[What you are asked to do] Using the records that follow, count the lines containing the word "mmap" and give that number only.

(Stored items)
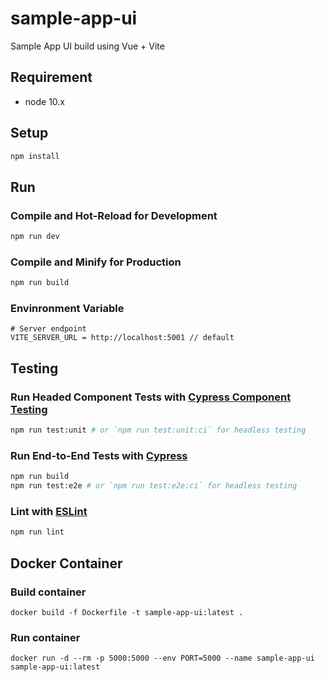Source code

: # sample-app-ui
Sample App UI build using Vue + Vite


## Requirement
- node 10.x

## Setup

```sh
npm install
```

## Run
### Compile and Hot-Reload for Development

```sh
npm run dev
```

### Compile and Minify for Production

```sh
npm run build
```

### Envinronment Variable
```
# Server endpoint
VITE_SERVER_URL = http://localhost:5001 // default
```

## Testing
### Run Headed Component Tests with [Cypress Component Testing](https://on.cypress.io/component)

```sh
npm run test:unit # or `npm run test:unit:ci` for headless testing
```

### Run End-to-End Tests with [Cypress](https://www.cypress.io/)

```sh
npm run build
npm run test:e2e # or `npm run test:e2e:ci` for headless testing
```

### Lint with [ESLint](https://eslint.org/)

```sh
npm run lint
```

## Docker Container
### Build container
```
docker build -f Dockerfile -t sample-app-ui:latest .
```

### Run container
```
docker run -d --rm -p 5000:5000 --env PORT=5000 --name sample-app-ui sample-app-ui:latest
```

---

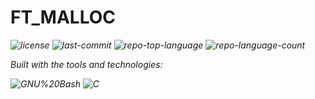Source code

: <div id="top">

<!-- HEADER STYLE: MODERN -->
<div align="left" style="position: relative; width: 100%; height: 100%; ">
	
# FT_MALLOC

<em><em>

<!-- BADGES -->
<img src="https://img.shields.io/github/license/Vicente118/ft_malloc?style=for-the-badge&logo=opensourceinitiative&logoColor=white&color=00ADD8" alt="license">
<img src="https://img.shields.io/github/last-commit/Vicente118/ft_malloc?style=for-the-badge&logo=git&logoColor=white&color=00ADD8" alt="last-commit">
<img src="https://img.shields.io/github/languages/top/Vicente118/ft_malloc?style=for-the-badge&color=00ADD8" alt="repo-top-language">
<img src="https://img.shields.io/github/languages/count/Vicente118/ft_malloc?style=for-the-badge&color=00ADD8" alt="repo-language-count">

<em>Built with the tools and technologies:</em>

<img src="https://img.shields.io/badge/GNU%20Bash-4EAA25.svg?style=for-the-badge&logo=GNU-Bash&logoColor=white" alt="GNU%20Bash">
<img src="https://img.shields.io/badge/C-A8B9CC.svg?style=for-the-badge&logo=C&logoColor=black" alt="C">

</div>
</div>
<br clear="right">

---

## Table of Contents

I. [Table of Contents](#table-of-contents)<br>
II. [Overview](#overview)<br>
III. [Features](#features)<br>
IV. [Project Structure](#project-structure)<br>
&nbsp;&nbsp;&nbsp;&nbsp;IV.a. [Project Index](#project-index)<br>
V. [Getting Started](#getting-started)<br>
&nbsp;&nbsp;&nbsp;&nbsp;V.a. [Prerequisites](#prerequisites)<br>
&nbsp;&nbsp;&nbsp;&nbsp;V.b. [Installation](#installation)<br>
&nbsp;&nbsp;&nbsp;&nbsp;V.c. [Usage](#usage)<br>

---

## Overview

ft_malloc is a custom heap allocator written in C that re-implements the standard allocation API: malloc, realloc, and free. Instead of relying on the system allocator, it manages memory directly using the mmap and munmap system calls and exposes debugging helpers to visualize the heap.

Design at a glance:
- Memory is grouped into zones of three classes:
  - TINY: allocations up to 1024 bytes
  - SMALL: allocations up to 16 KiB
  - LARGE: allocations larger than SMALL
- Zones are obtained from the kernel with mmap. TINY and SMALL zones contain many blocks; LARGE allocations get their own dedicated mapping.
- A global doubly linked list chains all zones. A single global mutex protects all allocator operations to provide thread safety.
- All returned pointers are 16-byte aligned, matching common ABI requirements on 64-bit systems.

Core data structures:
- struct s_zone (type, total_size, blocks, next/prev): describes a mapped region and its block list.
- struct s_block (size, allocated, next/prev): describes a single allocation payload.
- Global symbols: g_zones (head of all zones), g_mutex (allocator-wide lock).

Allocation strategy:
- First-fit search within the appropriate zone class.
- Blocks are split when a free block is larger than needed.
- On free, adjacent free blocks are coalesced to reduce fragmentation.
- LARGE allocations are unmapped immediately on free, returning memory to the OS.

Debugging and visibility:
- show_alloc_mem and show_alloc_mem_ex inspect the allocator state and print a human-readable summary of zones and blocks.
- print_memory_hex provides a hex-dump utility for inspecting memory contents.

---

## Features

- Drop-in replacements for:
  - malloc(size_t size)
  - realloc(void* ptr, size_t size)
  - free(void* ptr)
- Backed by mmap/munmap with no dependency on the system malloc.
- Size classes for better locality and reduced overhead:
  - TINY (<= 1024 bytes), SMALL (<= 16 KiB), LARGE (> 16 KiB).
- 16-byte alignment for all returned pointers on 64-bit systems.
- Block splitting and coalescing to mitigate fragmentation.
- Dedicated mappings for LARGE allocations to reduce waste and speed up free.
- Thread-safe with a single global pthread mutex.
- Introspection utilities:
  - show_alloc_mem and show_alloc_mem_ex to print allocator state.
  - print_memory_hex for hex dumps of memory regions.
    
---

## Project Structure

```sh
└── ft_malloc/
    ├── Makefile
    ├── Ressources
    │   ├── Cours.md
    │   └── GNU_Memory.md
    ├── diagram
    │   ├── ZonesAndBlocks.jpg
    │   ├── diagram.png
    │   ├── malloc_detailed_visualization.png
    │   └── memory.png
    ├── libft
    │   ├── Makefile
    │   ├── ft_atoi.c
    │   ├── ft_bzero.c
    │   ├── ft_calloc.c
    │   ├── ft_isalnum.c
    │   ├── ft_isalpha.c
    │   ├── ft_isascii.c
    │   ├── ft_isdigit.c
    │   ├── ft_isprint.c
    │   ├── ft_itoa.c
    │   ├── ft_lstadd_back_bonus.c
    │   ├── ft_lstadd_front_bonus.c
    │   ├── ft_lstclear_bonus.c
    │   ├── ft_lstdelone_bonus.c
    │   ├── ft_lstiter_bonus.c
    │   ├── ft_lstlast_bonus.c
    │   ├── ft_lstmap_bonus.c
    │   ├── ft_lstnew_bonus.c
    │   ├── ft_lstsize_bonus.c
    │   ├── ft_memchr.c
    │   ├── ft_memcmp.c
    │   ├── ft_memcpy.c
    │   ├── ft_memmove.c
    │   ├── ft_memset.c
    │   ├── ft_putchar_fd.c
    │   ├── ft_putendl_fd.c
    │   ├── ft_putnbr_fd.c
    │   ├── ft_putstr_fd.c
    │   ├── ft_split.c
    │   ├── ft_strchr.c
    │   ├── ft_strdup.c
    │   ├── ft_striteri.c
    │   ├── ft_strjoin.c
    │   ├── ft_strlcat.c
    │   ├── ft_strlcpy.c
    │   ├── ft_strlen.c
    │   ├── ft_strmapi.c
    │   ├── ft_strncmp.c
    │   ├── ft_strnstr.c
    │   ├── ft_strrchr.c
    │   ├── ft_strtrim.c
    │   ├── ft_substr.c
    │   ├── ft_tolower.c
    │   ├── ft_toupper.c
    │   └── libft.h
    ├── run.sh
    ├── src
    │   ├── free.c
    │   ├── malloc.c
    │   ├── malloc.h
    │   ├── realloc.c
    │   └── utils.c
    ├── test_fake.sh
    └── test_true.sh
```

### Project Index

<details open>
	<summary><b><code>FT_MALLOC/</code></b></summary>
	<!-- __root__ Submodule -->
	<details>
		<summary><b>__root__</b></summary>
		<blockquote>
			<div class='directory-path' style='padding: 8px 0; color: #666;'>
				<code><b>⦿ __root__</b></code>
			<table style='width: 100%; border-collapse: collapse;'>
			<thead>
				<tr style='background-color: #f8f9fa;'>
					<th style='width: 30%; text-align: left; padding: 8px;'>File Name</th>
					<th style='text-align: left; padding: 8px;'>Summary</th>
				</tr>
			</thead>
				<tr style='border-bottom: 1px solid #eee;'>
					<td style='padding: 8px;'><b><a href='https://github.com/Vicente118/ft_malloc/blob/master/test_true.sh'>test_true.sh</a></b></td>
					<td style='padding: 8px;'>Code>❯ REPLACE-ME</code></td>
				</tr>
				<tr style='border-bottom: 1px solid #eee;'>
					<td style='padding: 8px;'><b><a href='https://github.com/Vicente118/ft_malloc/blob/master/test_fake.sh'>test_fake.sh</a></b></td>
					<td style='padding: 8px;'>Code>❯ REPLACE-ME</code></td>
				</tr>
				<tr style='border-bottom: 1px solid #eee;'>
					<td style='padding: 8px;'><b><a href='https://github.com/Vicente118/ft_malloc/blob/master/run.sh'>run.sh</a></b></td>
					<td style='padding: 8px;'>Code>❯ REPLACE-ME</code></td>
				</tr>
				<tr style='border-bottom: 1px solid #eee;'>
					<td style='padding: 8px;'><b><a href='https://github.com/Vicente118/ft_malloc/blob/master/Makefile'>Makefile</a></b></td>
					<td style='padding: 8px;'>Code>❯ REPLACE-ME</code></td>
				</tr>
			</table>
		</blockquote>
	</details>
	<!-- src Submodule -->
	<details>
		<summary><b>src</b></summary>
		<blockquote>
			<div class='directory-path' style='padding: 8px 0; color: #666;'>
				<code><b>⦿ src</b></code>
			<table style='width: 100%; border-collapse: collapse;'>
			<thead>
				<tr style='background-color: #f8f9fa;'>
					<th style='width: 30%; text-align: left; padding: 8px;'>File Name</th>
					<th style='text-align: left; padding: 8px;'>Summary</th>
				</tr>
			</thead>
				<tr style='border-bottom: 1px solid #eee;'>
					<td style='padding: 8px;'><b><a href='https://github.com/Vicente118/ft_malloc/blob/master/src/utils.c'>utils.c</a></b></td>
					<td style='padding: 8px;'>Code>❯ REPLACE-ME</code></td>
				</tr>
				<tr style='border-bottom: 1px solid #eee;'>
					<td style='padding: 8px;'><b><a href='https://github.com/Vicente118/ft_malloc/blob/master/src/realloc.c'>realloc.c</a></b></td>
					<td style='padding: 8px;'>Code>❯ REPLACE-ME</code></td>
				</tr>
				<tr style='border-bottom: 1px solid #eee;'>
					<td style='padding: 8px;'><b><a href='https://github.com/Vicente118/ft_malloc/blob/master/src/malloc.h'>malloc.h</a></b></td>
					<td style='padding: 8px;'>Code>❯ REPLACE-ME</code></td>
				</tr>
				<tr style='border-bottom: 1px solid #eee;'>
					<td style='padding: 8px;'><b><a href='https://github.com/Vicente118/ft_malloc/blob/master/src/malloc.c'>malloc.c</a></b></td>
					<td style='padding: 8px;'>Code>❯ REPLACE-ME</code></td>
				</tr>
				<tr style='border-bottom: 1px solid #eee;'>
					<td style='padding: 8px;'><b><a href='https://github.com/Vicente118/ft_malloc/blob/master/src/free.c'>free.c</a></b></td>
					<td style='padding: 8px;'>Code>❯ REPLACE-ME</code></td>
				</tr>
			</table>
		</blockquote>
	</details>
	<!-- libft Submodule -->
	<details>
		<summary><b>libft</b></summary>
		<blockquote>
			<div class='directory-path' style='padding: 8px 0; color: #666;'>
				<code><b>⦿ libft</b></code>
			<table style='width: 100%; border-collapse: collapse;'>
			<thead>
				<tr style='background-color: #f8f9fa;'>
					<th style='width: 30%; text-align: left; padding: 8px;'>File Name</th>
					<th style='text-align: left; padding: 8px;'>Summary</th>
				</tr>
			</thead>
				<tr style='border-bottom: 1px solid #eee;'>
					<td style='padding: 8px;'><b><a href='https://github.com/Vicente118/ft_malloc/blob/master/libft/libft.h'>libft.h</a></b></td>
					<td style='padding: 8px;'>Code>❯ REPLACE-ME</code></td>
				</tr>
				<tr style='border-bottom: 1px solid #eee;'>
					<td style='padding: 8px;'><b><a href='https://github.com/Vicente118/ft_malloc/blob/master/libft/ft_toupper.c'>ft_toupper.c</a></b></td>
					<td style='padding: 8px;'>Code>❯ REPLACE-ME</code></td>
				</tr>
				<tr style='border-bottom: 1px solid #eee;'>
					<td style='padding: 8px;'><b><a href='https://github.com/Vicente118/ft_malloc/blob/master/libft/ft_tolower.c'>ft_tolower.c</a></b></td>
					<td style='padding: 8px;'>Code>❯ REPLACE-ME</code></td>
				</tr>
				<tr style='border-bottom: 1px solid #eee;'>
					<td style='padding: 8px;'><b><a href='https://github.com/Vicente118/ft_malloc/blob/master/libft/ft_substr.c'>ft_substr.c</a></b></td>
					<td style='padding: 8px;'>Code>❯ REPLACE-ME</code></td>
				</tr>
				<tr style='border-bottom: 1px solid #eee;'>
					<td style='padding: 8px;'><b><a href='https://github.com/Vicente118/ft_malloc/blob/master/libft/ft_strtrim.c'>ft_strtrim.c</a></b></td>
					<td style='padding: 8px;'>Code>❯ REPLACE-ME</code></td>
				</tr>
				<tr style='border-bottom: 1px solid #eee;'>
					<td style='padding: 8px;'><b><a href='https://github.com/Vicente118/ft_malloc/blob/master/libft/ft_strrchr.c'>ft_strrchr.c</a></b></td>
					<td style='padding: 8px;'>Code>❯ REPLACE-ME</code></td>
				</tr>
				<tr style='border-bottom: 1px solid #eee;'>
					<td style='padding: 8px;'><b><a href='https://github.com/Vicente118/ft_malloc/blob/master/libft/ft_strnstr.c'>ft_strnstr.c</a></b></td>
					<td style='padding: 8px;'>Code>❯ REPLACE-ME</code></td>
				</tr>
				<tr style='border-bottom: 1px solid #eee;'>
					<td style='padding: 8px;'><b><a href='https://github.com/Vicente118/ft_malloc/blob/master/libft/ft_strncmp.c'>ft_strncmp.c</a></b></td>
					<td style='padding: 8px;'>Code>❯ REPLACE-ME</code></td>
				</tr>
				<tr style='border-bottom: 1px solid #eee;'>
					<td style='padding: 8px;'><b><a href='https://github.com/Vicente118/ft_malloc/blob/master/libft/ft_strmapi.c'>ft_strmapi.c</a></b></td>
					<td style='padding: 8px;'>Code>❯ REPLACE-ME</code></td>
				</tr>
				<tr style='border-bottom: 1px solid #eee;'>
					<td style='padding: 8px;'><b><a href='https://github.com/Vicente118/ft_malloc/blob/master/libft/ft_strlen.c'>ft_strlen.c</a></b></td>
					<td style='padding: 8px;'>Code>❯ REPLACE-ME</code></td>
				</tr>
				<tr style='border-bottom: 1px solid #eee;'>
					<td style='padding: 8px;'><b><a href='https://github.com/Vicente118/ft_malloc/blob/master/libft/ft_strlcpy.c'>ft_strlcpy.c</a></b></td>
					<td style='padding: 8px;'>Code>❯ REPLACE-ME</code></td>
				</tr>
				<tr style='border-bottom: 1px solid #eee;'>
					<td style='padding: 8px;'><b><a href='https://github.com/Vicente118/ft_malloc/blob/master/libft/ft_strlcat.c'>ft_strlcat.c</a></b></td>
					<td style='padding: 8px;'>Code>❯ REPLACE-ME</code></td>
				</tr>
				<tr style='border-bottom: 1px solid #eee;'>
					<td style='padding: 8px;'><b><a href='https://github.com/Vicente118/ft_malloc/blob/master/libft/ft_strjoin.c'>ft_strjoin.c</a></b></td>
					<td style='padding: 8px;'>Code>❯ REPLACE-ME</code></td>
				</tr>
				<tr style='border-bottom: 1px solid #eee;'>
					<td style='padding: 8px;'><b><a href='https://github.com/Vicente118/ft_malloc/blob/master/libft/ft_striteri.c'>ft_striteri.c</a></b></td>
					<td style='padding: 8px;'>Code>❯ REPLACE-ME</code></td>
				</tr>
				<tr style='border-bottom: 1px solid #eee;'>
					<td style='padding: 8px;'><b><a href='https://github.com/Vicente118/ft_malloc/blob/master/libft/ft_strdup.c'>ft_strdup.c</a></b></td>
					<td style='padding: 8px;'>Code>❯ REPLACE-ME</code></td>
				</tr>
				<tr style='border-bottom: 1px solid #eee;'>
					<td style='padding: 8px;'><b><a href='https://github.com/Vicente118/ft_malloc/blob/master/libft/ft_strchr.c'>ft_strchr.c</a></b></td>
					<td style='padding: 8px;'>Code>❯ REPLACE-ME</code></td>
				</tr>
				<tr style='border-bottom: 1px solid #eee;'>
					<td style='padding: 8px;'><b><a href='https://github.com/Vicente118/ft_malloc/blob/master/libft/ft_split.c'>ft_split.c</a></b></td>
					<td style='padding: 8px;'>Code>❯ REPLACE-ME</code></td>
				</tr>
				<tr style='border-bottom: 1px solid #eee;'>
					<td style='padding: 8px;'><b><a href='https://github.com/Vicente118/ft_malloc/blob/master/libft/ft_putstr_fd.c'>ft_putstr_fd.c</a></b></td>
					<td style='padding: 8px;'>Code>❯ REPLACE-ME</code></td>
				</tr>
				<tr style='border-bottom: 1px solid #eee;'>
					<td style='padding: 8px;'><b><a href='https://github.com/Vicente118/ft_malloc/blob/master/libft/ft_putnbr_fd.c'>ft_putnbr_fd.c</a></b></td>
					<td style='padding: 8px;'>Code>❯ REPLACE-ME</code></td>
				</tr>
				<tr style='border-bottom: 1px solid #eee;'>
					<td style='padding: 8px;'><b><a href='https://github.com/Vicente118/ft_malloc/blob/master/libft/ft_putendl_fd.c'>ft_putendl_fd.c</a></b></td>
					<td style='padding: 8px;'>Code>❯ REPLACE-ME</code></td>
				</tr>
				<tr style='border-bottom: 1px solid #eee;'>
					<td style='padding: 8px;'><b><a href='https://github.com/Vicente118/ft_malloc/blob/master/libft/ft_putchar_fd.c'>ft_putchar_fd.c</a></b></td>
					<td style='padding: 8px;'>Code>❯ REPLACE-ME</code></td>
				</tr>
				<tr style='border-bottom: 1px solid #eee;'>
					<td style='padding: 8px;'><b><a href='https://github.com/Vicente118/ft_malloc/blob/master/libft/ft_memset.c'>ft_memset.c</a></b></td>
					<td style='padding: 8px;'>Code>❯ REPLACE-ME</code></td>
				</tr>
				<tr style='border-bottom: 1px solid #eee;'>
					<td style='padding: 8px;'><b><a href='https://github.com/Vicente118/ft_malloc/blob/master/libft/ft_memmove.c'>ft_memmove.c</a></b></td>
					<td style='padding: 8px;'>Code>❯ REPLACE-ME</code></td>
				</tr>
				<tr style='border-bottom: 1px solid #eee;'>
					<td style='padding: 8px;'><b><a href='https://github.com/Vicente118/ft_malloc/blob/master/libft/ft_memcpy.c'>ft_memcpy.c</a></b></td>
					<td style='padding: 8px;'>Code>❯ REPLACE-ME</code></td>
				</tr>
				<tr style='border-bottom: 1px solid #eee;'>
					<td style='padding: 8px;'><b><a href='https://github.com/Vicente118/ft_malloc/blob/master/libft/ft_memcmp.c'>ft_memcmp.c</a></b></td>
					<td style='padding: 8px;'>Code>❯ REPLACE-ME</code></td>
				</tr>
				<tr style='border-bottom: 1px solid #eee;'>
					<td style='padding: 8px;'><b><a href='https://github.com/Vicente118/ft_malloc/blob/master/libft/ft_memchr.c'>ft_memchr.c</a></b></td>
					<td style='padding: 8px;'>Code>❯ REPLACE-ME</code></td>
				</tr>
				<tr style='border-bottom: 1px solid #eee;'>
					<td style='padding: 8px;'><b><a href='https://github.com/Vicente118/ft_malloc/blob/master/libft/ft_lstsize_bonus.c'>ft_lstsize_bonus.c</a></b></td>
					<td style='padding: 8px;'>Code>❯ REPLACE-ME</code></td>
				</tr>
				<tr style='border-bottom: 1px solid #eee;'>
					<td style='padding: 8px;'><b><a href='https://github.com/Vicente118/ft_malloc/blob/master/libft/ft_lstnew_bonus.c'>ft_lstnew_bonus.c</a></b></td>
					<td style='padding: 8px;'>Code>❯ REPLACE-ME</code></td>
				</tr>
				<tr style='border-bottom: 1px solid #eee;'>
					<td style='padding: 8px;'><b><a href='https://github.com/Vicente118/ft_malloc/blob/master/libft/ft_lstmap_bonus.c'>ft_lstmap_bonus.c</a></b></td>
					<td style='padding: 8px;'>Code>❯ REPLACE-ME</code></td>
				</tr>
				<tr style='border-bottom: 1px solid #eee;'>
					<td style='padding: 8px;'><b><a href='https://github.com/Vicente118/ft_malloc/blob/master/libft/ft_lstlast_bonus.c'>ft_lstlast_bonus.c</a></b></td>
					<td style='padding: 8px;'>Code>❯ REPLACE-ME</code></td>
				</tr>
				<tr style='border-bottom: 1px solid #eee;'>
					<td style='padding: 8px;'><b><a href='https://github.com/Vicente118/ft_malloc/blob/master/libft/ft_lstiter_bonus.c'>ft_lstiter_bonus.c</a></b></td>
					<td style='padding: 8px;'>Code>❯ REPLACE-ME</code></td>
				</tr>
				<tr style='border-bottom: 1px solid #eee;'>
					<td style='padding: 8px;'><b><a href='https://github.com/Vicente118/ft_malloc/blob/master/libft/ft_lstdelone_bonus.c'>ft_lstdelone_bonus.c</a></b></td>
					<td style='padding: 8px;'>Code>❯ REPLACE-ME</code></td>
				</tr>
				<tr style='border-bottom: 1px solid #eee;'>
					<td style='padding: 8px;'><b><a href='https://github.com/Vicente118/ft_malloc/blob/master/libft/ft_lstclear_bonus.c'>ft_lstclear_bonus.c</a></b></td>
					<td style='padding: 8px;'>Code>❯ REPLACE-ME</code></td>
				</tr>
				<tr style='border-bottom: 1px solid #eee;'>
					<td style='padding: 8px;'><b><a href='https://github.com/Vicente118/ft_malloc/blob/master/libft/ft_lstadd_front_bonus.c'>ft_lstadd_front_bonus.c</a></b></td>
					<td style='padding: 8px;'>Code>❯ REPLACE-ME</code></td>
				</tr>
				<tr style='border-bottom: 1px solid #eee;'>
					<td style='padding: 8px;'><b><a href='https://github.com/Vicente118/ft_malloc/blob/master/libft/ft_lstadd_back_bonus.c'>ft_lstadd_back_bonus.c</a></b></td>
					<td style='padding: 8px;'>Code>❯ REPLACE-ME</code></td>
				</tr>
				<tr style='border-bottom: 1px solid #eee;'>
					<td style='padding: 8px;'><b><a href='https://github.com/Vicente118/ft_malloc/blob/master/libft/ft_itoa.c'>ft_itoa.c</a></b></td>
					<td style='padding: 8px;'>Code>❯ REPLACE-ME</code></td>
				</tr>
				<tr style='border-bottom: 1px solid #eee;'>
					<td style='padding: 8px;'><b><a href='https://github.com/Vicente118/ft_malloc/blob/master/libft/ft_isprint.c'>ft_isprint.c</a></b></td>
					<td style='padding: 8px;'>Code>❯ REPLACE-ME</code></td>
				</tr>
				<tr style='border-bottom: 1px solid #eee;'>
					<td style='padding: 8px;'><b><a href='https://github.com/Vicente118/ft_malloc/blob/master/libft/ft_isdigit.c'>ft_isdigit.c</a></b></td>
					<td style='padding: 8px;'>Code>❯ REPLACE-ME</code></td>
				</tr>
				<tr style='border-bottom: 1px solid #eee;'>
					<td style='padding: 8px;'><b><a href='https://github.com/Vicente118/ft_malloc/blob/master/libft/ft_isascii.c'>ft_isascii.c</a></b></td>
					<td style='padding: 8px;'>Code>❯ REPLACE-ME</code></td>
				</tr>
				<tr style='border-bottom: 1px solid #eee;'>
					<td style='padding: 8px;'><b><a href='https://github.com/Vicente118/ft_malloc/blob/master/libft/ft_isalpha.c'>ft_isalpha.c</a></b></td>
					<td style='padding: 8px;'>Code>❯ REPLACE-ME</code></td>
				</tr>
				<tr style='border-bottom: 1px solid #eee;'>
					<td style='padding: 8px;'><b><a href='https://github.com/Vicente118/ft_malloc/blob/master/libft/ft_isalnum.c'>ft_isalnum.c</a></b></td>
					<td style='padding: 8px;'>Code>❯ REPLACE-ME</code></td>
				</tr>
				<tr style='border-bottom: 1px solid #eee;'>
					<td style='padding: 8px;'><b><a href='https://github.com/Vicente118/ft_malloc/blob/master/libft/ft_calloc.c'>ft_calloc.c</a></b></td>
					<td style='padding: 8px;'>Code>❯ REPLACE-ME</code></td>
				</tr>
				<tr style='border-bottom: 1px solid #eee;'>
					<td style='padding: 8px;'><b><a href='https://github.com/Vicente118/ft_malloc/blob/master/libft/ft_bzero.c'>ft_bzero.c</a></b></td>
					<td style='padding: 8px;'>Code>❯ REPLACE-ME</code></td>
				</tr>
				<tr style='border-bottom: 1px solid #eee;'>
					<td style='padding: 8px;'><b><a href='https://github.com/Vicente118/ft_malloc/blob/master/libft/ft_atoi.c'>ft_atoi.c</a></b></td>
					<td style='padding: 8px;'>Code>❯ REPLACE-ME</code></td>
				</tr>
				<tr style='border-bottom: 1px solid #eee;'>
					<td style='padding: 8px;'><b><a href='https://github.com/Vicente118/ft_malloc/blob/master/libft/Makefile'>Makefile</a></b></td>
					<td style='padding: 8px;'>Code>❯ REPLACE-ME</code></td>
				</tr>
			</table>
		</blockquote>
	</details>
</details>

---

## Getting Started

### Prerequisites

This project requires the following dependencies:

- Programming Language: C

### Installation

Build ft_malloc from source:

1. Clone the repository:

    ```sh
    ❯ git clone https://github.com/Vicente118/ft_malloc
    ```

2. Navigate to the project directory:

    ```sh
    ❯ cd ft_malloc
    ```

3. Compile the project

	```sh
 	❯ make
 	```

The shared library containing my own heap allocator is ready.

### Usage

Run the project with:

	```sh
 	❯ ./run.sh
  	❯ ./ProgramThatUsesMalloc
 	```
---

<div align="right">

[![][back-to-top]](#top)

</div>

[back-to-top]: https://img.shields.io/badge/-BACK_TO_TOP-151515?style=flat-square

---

[Task output] 3